Lines before the one containing "classes are derived.</span></span>" are to be left out; that line and all after it, through the end of the material below, are to be written out exactly.

Segment Open

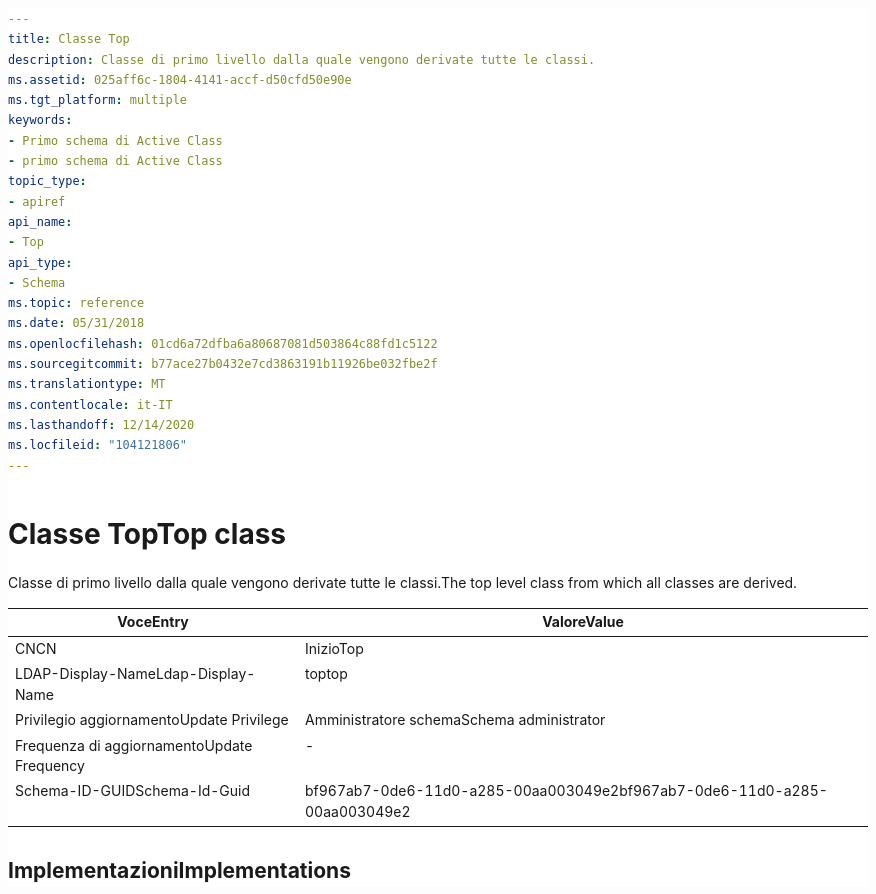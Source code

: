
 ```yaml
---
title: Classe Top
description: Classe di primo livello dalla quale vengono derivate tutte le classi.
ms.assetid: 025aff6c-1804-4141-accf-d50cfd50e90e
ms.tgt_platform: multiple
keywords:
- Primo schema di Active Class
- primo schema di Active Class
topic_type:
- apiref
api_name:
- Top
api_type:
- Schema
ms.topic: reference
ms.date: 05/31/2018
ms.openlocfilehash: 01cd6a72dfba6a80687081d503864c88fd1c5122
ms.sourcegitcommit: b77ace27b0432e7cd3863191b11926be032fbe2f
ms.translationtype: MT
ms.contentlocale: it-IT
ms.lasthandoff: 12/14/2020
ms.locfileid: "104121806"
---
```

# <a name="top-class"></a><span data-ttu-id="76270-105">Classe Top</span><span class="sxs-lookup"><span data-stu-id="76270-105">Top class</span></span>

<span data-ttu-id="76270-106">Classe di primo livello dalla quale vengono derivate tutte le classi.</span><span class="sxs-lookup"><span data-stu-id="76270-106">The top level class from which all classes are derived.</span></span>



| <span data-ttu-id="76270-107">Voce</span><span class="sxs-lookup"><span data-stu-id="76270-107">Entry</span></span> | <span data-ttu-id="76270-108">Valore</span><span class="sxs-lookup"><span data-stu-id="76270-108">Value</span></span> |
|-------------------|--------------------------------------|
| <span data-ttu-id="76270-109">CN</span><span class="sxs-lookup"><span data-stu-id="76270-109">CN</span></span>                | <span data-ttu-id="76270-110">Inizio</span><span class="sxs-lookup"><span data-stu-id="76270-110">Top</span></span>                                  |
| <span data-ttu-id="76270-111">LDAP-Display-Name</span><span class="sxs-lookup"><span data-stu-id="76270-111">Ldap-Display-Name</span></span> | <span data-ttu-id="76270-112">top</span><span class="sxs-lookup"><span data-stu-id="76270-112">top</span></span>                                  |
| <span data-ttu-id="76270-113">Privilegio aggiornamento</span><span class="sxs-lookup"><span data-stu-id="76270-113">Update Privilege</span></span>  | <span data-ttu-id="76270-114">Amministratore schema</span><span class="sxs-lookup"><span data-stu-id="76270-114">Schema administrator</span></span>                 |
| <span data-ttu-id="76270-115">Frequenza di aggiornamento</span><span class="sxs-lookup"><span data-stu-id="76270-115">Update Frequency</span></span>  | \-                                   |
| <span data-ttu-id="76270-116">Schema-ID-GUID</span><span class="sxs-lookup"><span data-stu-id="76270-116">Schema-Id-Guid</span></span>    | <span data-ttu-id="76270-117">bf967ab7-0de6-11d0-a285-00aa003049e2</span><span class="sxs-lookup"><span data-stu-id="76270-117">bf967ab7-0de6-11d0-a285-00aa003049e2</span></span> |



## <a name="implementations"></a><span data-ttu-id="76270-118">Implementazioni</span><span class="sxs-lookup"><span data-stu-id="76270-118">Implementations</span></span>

Segment Closed

_Response area_
<span data-ttu-id="76270-106">Classe di primo livello dalla quale vengono derivate tutte le classi.</span><span class="sxs-lookup"><span data-stu-id="76270-106">The top level class from which all classes are derived.</span></span>



| <span data-ttu-id="76270-107">Voce</span><span class="sxs-lookup"><span data-stu-id="76270-107">Entry</span></span> | <span data-ttu-id="76270-108">Valore</span><span class="sxs-lookup"><span data-stu-id="76270-108">Value</span></span> |
|-------------------|--------------------------------------|
| <span data-ttu-id="76270-109">CN</span><span class="sxs-lookup"><span data-stu-id="76270-109">CN</span></span>                | <span data-ttu-id="76270-110">Inizio</span><span class="sxs-lookup"><span data-stu-id="76270-110">Top</span></span>                                  |
| <span data-ttu-id="76270-111">LDAP-Display-Name</span><span class="sxs-lookup"><span data-stu-id="76270-111">Ldap-Display-Name</span></span> | <span data-ttu-id="76270-112">top</span><span class="sxs-lookup"><span data-stu-id="76270-112">top</span></span>                                  |
| <span data-ttu-id="76270-113">Privilegio aggiornamento</span><span class="sxs-lookup"><span data-stu-id="76270-113">Update Privilege</span></span>  | <span data-ttu-id="76270-114">Amministratore schema</span><span class="sxs-lookup"><span data-stu-id="76270-114">Schema administrator</span></span>                 |
| <span data-ttu-id="76270-115">Frequenza di aggiornamento</span><span class="sxs-lookup"><span data-stu-id="76270-115">Update Frequency</span></span>  | \-                                   |
| <span data-ttu-id="76270-116">Schema-ID-GUID</span><span class="sxs-lookup"><span data-stu-id="76270-116">Schema-Id-Guid</span></span>    | <span data-ttu-id="76270-117">bf967ab7-0de6-11d0-a285-00aa003049e2</span><span class="sxs-lookup"><span data-stu-id="76270-117">bf967ab7-0de6-11d0-a285-00aa003049e2</span></span> |



## <a name="implementations"></a><span data-ttu-id="76270-118">Implementazioni</span><span class="sxs-lookup"><span data-stu-id="76270-118">Implementations</span></span>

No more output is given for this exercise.